> [What the task requires]: The copy should hold exactly the lines below from the one that contains "by the bot." through the one that contains "using [LeetHub v2](https://github.com/arunbhardwaj/LeetHub-2.0)" and nothing else, so no pictures.

===== Data for analysis

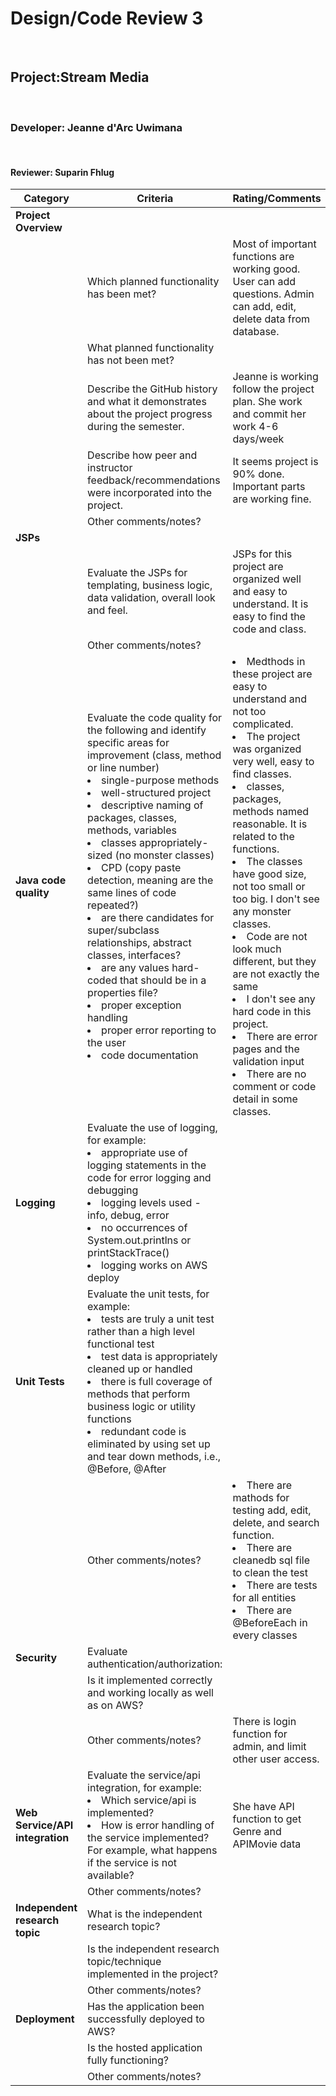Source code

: # Design/Code Review 3
​
## Project:Stream Media
​
### Developer: Jeanne d'Arc Uwimana
​
#### Reviewer: Suparin Fhlug

|Category|Criteria|Rating/Comments|
|--------|---------|---------------|
|**Project Overview**|| |
||Which planned functionality has been met? |Most of important functions are working good. User can add questions. Admin can add, edit, delete data from database. |
|| What planned functionality has not been met? ||
||Describe the GitHub history and what it demonstrates about the project progress during the semester.|Jeanne is working follow the project plan. She work and commit her work 4-6 days/week |
||Describe how peer and instructor feedback/recommendations were incorporated into the project.|It seems project is 90% done. Important parts are working fine. |
||Other comments/notes?||
|**JSPs**|| |
||Evaluate the JSPs for templating, business logic, data validation, overall look and feel.| JSPs for this project are organized well and easy to understand. It is easy to find the code and class.|
||Other comments/notes?| |
|**Java code quality**|Evaluate the code quality for the following and identify specific areas for improvement (class, method or line number) <li>single-purpose methods <li>well-structured project <li>descriptive naming of packages, classes, methods, variables <li>classes appropriately-sized  (no monster classes) <li> CPD (copy paste detection, meaning are the same lines of code repeated?) <li>are there candidates for super/subclass relationships, abstract classes, interfaces? <li>are any values hard-coded that should be in a properties file? <li>proper exception handling <li>proper error reporting to the user <li> code documentation |<li>Medthods in these project are easy to understand and not too complicated.</li><li>The project was organized very well, easy to find classes.</li><li>classes, packages, methods named reasonable. It is related to the functions.</li><li>The classes have good size, not too small or too big. I don't see any monster classes.</li><li>Code are not look much different, but they are not exactly the same</li><li>I don't see any hard code in this project.</li><li>There are error pages and the validation input </li><li>There are no comment or code detail in some classes.</li>|Other comments/notes?| |
|**Logging**|Evaluate the use of logging, for example:<li>appropriate use of logging statements in the code for error logging and debugging <li>logging levels used - info, debug, error <li> no occurrences of  System.out.printlns or printStackTrace() <li> logging works on AWS deploy||Other comments/notes?| There are @Log4j2 in many classes|
|**Unit Tests**|Evaluate the unit tests, for example: <li>tests are truly a unit test rather than a high level functional test <li>test data is appropriately cleaned up or handled <li> there is full coverage of methods that perform business logic or utility functions <li>redundant code is eliminated by using set up and tear down methods, i.e., @Before, @After
||Other comments/notes?| <li>There are mathods for testing add, edit, delete, and search function.</li><li>There are cleanedb sql file to clean the test</li><li>There are tests for all entities </li><li>There are @BeforeEach in every classes</li>|
|**Security**|Evaluate authentication/authorization:| |
||Is it implemented correctly and working locally as well as on AWS?
||Other comments/notes?| There is login function for admin, and limit other user access.|
|**Web Service/API integration**|Evaluate the service/api integration, for example: <li> Which service/api is implemented? <li>How is  error handling of the service implemented? For example, what happens if the service is not available?|She have API function to get Genre and APIMovie data|
||Other comments/notes?| |
|**Independent research topic**| What is the independent research topic?| |
||Is the independent research topic/technique implemented in the project?| |
||Other comments/notes?| |
|**Deployment**| Has the application been successfully deployed to AWS?| |
||Is the hosted application fully functioning?| |
||Other comments/notes?| |
  
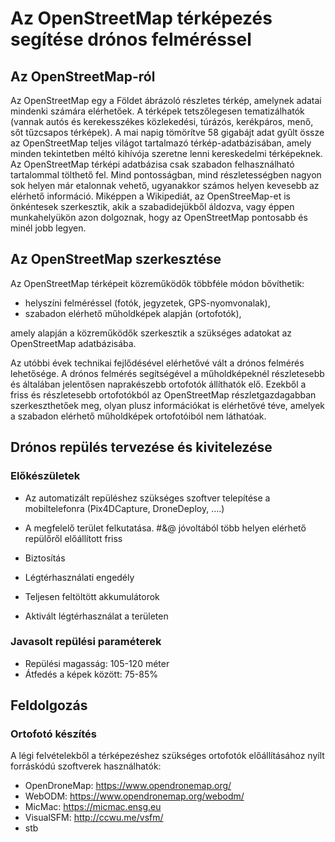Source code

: # Az OpenStreetMap térképezés segítése drónos felméréssel

## Az OpenStreetMap-ról

Az OpenStreetMap egy a Földet ábrázoló részletes térkép, amelynek adatai mindenki számára elérhetőek. A térképek tetszőlegesen tematizálhatók (vannak autós és kerekesszékes közlekedési, túrázós, kerékpáros, menő, sőt tűzcsapos térképek). A mai napig tömörítve 58 gigabájt adat gyűlt össze az OpenStreetMap teljes világot tartalmazó térkép-adatbázisában, amely minden tekintetben méltó kihívója szeretne lenni kereskedelmi térképeknek. Az OpenStreetMap térképi adatbázisa csak szabadon felhasználható tartalommal tölthető fel. Mind pontosságban, mind részletességben nagyon sok helyen már etalonnak vehető, ugyanakkor számos helyen kevesebb az elérhető információ. Miképpen a Wikipediát, az OpenStreeMap-et is önkéntesek szerkesztik, akik a szabadidejükből áldozva, vagy éppen munkahelyükön azon dolgoznak, hogy az OpenStreetMap pontosabb és minél jobb legyen.

## Az OpenStreetMap szerkesztése

Az OpenStreetMap térképeit közreműködők többféle módon bővíthetik:
* helyszíni felméréssel (fotók, jegyzetek, GPS-nyomvonalak), 
* szabadon elérhető műholdképek alapján (ortofotók),

amely alapján a közreműködők szerkesztik a szükséges adatokat az OpenStreetMap adatbázisába.

Az utóbbi évek technikai fejlődésével elérhetővé vált a drónos felmérés lehetősége. A drónos felmérés segítségével a műholdképeknél részletesebb és általában jelentősen naprakészebb ortofotók állíthatók elő. Ezekből a friss és részletesebb ortofotókból az OpenStreetMap részletgazdagabban szerkeszthetőek meg, olyan plusz információkat is elérhetővé téve, amelyek a szabadon elérhető műholdképek ortofotóiból nem láthatóak.

## Drónos repülés tervezése és kivitelezése

### Előkészületek

* Az automatizált repüléshez szükséges szoftver telepítése a mobiltelefonra (Pix4DCapture, DroneDeploy, ….)
* A megfelelő terület felkutatása. #&@ jóvoltából több helyen elérhető repülőről előállított friss
* Biztosítás
* Légtérhasználati engedély
* Teljesen feltöltött akkumulátorok

* Aktivált légtérhasználat a területen

### Javasolt repülési paraméterek

* Repülési magasság: 105-120 méter
* Átfedés a képek között: 75-85% 

## Feldolgozás

### Ortofotó készítés

A légi felvételekből a térképezéshez szükséges ortofotók előállításához nyílt forráskódú szoftverek használhatók:

* OpenDroneMap: https://www.opendronemap.org/
* WebODM: https://www.opendronemap.org/webodm/
* MicMac: https://micmac.ensg.eu
* VisualSFM: http://ccwu.me/vsfm/
* stb
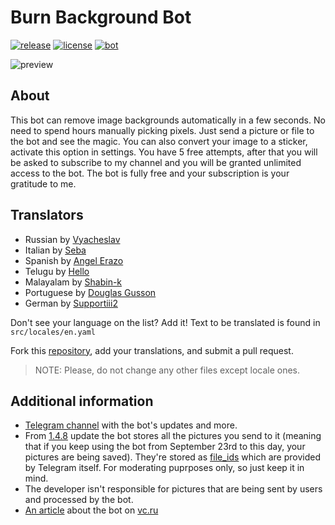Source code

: # Burn Background Bot

[![release](https://img.shields.io/badge/release-v2.0.4-green.svg?style=flat)]()
[![license](https://img.shields.io/github/license/s0ftik3/burnbg-bot)]()
[![bot](https://img.shields.io/badge/Bot-Telegram-blue)](https://t.me/burnbgbot)

![preview](https://i.ibb.co/dKxZf5G/preview.png)

## About

This bot can remove image backgrounds automatically in a few seconds. No need to spend hours manually picking pixels. Just send a picture or file to the bot and see the magic. You can also convert your image to a sticker, activate this option in settings. You have 5 free attempts, after that you will be asked to subscribe to my channel and you will be granted unlimited access to the bot. The bot is fully free and your subscription is your gratitude to me.

## Translators

-   Russian by [Vyacheslav](https://t.me/vychs)
-   Italian by [Seba](https://t.me/probably_dead)
-   Spanish by [Angel Erazo](https://t.me/aerazo)
-   Telugu by [Hello](https://t.me/Udaycab)
-   Malayalam by [Shabin-k](https://github.com/SHABIN-K)
-   Portuguese by [Douglas Gusson](https://t.me/gussond)
-   German by [Supportiii2](https://github.com/Supportiii2)

Don't see your language on the list? Add it!
Text to be translated is found in `src/locales/en.yaml`

Fork this [repository](https://github.com/s0ftik3/burnbg-bot), add your translations, and submit a pull request.

> NOTE: Please, do not change any other files except locale ones.

## Additional information

-   [Telegram channel](https://t.me/softik) with the bot's updates and more.
-   From [1.4.8](https://github.com/s0ftik3/burnbg-bot/commit/38927527e873f2b9640387f4ff7703ca7a070175) update the bot stores all the pictures you send to it (meaning that if you keep using the bot from September 23rd to this day, your pictures are being saved). They're stored as [file_ids](https://core.telegram.org/bots/api#file) which are provided by Telegram itself. For moderating puprposes only, so just keep it in mind.
-   The developer isn't responsible for pictures that are being sent by users and processed by the bot.
-   [An article](https://vc.ru/tribuna/309559-lyubitelyam-avtomatizacii-post) about the bot on [vc.ru](https://vc.ru)
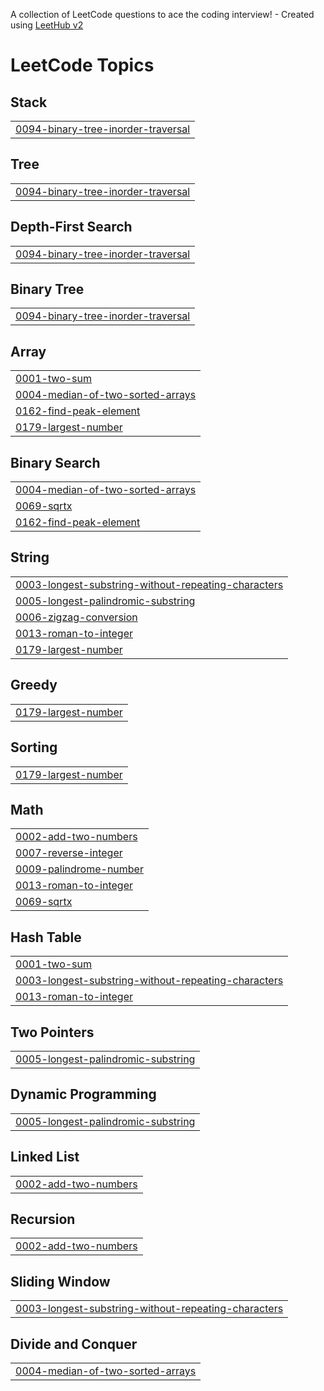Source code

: A collection of LeetCode questions to ace the coding interview! - Created using [LeetHub v2](https://github.com/arunbhardwaj/LeetHub-2.0)
<!---LeetCode Topics Start-->
# LeetCode Topics
## Stack
|  |
| ------- |
| [0094-binary-tree-inorder-traversal](https://github.com/nikithagit1/Leetcode/tree/master/0094-binary-tree-inorder-traversal) |
## Tree
|  |
| ------- |
| [0094-binary-tree-inorder-traversal](https://github.com/nikithagit1/Leetcode/tree/master/0094-binary-tree-inorder-traversal) |
## Depth-First Search
|  |
| ------- |
| [0094-binary-tree-inorder-traversal](https://github.com/nikithagit1/Leetcode/tree/master/0094-binary-tree-inorder-traversal) |
## Binary Tree
|  |
| ------- |
| [0094-binary-tree-inorder-traversal](https://github.com/nikithagit1/Leetcode/tree/master/0094-binary-tree-inorder-traversal) |
## Array
|  |
| ------- |
| [0001-two-sum](https://github.com/nikithagit1/Leetcode/tree/master/0001-two-sum) |
| [0004-median-of-two-sorted-arrays](https://github.com/nikithagit1/Leetcode/tree/master/0004-median-of-two-sorted-arrays) |
| [0162-find-peak-element](https://github.com/nikithagit1/Leetcode/tree/master/0162-find-peak-element) |
| [0179-largest-number](https://github.com/nikithagit1/Leetcode/tree/master/0179-largest-number) |
## Binary Search
|  |
| ------- |
| [0004-median-of-two-sorted-arrays](https://github.com/nikithagit1/Leetcode/tree/master/0004-median-of-two-sorted-arrays) |
| [0069-sqrtx](https://github.com/nikithagit1/Leetcode/tree/master/0069-sqrtx) |
| [0162-find-peak-element](https://github.com/nikithagit1/Leetcode/tree/master/0162-find-peak-element) |
## String
|  |
| ------- |
| [0003-longest-substring-without-repeating-characters](https://github.com/nikithagit1/Leetcode/tree/master/0003-longest-substring-without-repeating-characters) |
| [0005-longest-palindromic-substring](https://github.com/nikithagit1/Leetcode/tree/master/0005-longest-palindromic-substring) |
| [0006-zigzag-conversion](https://github.com/nikithagit1/Leetcode/tree/master/0006-zigzag-conversion) |
| [0013-roman-to-integer](https://github.com/nikithagit1/Leetcode/tree/master/0013-roman-to-integer) |
| [0179-largest-number](https://github.com/nikithagit1/Leetcode/tree/master/0179-largest-number) |
## Greedy
|  |
| ------- |
| [0179-largest-number](https://github.com/nikithagit1/Leetcode/tree/master/0179-largest-number) |
## Sorting
|  |
| ------- |
| [0179-largest-number](https://github.com/nikithagit1/Leetcode/tree/master/0179-largest-number) |
## Math
|  |
| ------- |
| [0002-add-two-numbers](https://github.com/nikithagit1/Leetcode/tree/master/0002-add-two-numbers) |
| [0007-reverse-integer](https://github.com/nikithagit1/Leetcode/tree/master/0007-reverse-integer) |
| [0009-palindrome-number](https://github.com/nikithagit1/Leetcode/tree/master/0009-palindrome-number) |
| [0013-roman-to-integer](https://github.com/nikithagit1/Leetcode/tree/master/0013-roman-to-integer) |
| [0069-sqrtx](https://github.com/nikithagit1/Leetcode/tree/master/0069-sqrtx) |
## Hash Table
|  |
| ------- |
| [0001-two-sum](https://github.com/nikithagit1/Leetcode/tree/master/0001-two-sum) |
| [0003-longest-substring-without-repeating-characters](https://github.com/nikithagit1/Leetcode/tree/master/0003-longest-substring-without-repeating-characters) |
| [0013-roman-to-integer](https://github.com/nikithagit1/Leetcode/tree/master/0013-roman-to-integer) |
## Two Pointers
|  |
| ------- |
| [0005-longest-palindromic-substring](https://github.com/nikithagit1/Leetcode/tree/master/0005-longest-palindromic-substring) |
## Dynamic Programming
|  |
| ------- |
| [0005-longest-palindromic-substring](https://github.com/nikithagit1/Leetcode/tree/master/0005-longest-palindromic-substring) |
## Linked List
|  |
| ------- |
| [0002-add-two-numbers](https://github.com/nikithagit1/Leetcode/tree/master/0002-add-two-numbers) |
## Recursion
|  |
| ------- |
| [0002-add-two-numbers](https://github.com/nikithagit1/Leetcode/tree/master/0002-add-two-numbers) |
## Sliding Window
|  |
| ------- |
| [0003-longest-substring-without-repeating-characters](https://github.com/nikithagit1/Leetcode/tree/master/0003-longest-substring-without-repeating-characters) |
## Divide and Conquer
|  |
| ------- |
| [0004-median-of-two-sorted-arrays](https://github.com/nikithagit1/Leetcode/tree/master/0004-median-of-two-sorted-arrays) |
<!---LeetCode Topics End-->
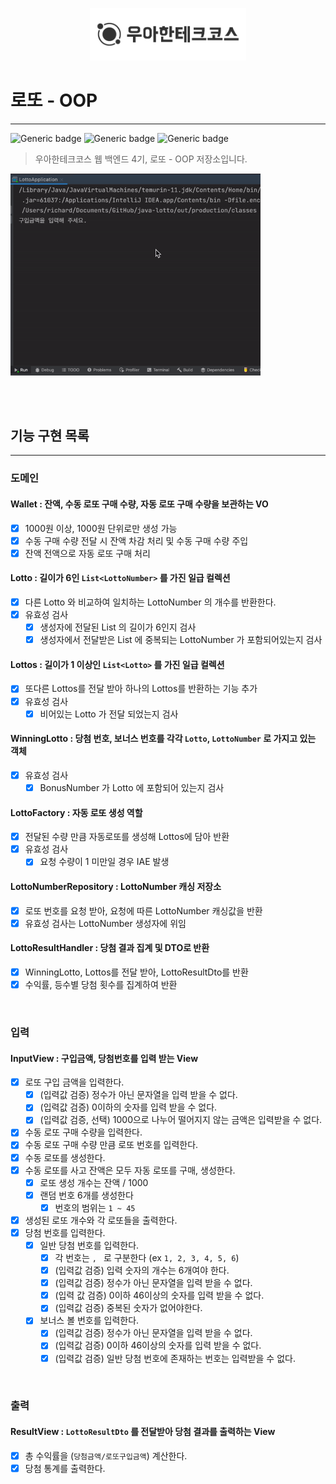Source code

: <p align="center">
    <img src="./woowacourse.png" alt="우아한테크코스" width="250px">
</p>

# 로또 - OOP

---

![Generic badge](https://img.shields.io/badge/Level1-lotto-green.svg)
![Generic badge](https://img.shields.io/badge/test-48_passed-blue.svg)
![Generic badge](https://img.shields.io/badge/version-2.0.0-brightgreen.svg)

> 우아한테크코스 웹 백엔드 4기, 로또 - OOP 저장소입니다.

<img src="./lotto-step2-operation.gif" alt="java-lotto-operation" width="400px">

<br><br>

## 기능 구현 목록

---

### 도메인

#### Wallet : 잔액, 수동 로또 구매 수량, 자동 로또 구매 수량을 보관하는 VO

- [x] 1000원 이상, 1000원 단위로만 생성 가능
- [x] 수동 구매 수량 전달 시 잔액 차감 처리 및 수동 구매 수량 주입
- [x] 잔액 전액으로 자동 로또 구매 처리

#### Lotto : 길이가 6인 `List<LottoNumber>` 를 가진 일급 컬렉션

- [x] 다른 Lotto 와 비교하여 일치하는 LottoNumber 의 개수를 반환한다.
- [x] 유효성 검사
    - [x] 생성자에 전달된 List<Lotto> 의 길이가 6인지 검사
    - [x] 생성자에서 전달받은 List 에 중복되는 LottoNumber 가 포함되어있는지 검사

#### Lottos : 길이가 1 이상인 `List<Lotto>` 를 가진 일급 컬렉션

- [x] 또다른 Lottos를 전달 받아 하나의 Lottos를 반환하는 기능 추가
- [x] 유효성 검사
    - [x] 비어있는 Lotto 가 전달 되었는지 검사

#### WinningLotto : 당첨 번호, 보너스 번호를 각각 `Lotto`, `LottoNumber` 로 가지고 있는 객체

- [x] 유효성 검사
    - [x] BonusNumber 가 Lotto 에 포함되어 있는지 검사

#### LottoFactory : 자동 로또 생성 역할

- [x] 전달된 수량 만큼 자동로또를 생성해 Lottos에 담아 반환
- [x] 유효성 검사
    - [x] 요청 수량이 1 미만일 경우 IAE 발생

#### LottoNumberRepository : LottoNumber 캐싱 저장소

- [x] 로또 번호를 요청 받아, 요청에 따른 LottoNumber 캐싱값을 반환
- [x] 유효성 검사는 LottoNumber 생성자에 위임

#### LottoResultHandler : 당첨 결과 집계 및 DTO로 반환

- [x] WinningLotto, Lottos를 전달 받아, LottoResultDto를 반환
- [x] 수익률, 등수별 당첨 횟수를 집계하여 반환

<br>

### 입력

#### InputView : 구입금액, 당첨번호를 입력 받는 View

- [x] 로또 구입 금액을 입력한다.
    - [x] (입력값 검증) 정수가 아닌 문자열을 입력 받을 수 없다.
    - [x] (입력값 검증) 0이하의 숫자를 입력 받을 수 없다.
    - [x] (입력값 검증, 선택) 1000으로 나누어 떨어지지 않는 금액은 입력받을 수 없다.
- [x] 수동 로또 구매 수량을 입력한다.
- [x] 수동 로또 구매 수량 만큼 로또 번호를 입력한다.
- [x] 수동 로또를 생성한다.
- [x] 수동 로또를 사고 잔액은 모두 자동 로또를 구매, 생성한다.
    - [x] 로또 생성 개수는 잔액 / 1000
    - [x] 랜덤 번호 6개를 생성한다
        - [x] 번호의 범위는 `1 ~ 45`
- [x] 생성된 로또 개수와 각 로또들을 출력한다.
- [x] 당첨 번호를 입력한다.
    - [x] 일반 당첨 번호를 입력한다.
        - [x] 각 번호는 `, ` 로 구분한다 (ex `1, 2, 3, 4, 5, 6`)
        - [x] (입력값 검증) 입력 숫자의 개수는 6개여야 한다.
        - [x] (입력값 검증) 정수가 아닌 문자열을 입력 받을 수 없다.
        - [x] (입력 값 검증) 0이하 46이상의 숫자를 입력 받을 수 없다.
        - [x] (입력값 검증) 중복된 숫자가 없어야한다.
    - [x] 보너스 볼 번호를 입력한다.
        - [x] (입력값 검증) 정수가 아닌 문자열을 입력 받을 수 없다.
        - [x] (입력값 검증) 0이하 46이상의 숫자를 입력 받을 수 없다.
        - [x] (입력값 검증) 일반 당첨 번호에 존재하는 번호는 입력받을 수 없다.

<br>

### 출력

#### ResultView : `LottoResultDto` 를 전달받아 당첨 결과를 출력하는 View

- [x] 총 수익률을 (`당첨금액/로또구입금액`) 계산한다.
- [x] 당첨 통계를 출력한다.

<br><br>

==========

> [Task answer]:
-   The developer isn't responsible for pictures that are being sent by users and processed by the bot.
-   [An article](https://vc.ru/tribuna/309559-lyubitelyam-avtomatizacii-post) about the bot on [vc.ru](https://vc.ru)
Source code

: A collection of LeetCode questions to ace the coding interview! - Created using [LeetHub v2](https://github.com/arunbhardwaj/LeetHub-2.0)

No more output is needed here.